Authorities said their sweep of New Orleans for the last voluntary evacuees was nearly complete, with officers ready to carry out the mayor's order to forcibly remove thousands who remain.
"The ones who wanted to leave, I would say most of them are out," Detective Sergeant James Imbrogglio said.
Between 5,000 and 10,000 residents are believed to be left in the city, where toxic floodwaters have started to slowly recede, but the task of collecting rotting corpses and clearing debris will likely take months.
Coast Guard Chief Petty Officer Jason Rule said his crew pulled 18 people from their homes on Thursday.
He said some of the holdouts did not want to leave unless they could take their pets.
"It's getting to the point where they're delirious," Rule said. "A couple of them don't know who they were. They think the water will go down in a few days."
Police Chief Eddie Compass said officers would use the "minimum amount of force" necessary to persuade those who remain to evacuate.
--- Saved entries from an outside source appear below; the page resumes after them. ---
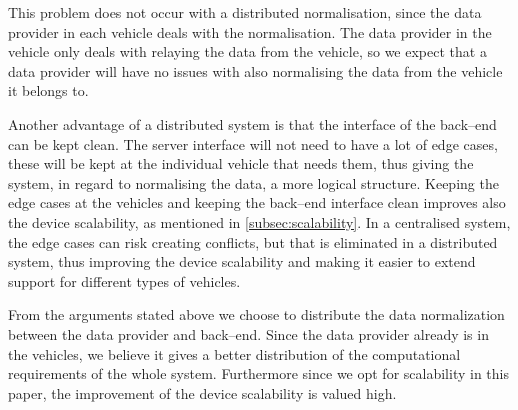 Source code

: This problem does not occur with a distributed normalisation, since the data provider in each vehicle deals with the normalisation.
The data provider in the vehicle only deals with relaying the data from the vehicle, 
so we expect that a data provider will have no issues with also normalising the data from the vehicle it belongs to.

Another advantage of a distributed system is that the interface of the back--end can be kept clean.
The server interface will not need to have a lot of edge cases, 
these will be kept at the individual vehicle that needs them, 
thus giving the system, in regard to normalising the data, a more logical structure.
Keeping the edge cases at the vehicles and keeping the back--end interface clean improves also the device scalability, 
as mentioned in \cref{subsec:scalability}.
In a centralised system, the edge cases can risk creating conflicts, but that is eliminated in a distributed system,
thus improving the device scalability and making it easier to extend support for different types of vehicles.

\bigskip

From the arguments stated above we choose to distribute the data normalization between the data provider and back--end.
Since the data provider already is in the vehicles, 
we believe it gives a better distribution of the computational requirements of the whole system.
Furthermore since we opt for scalability in this paper, the improvement of the device scalability is valued high.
Although no one was forcibly removed on Thursday, some residents said they left under extreme pressure.
"They were all insisting that I had to leave my home," said Shelia Dalferes, who said she had 15 minutes to pack before she and her husband were evacuated.
"The implication was there with their plastic handcuffs on their belt. Who wants to go out like that?"
As searches for the living continued, the grim task of retrieving corpses intensified under the broiling sun. Officials raised the death toll in Louisiana to 118 Thursday, though New Orleans Mayor Ray Nagin has said up to 10,000 could be dead in that city alone. State officials have ordered 25,000 body bags.
Authorities are now faced with the challenge of how to identify bodies that may be bloated and decayed beyond recognition. At two collection sites, federal mortuary teams were collecting information that may help identify the bodies, such as where they were found. Personal effects were also being logged.
Meanwhile, President George W. Bush vowed to stand by evacuees displaced by Hurricane Katrina "for the long haul," and warned lawmakers, who have already poured more than US$62 billion into the devastated Gulf Coast, that they'll need to spend even more.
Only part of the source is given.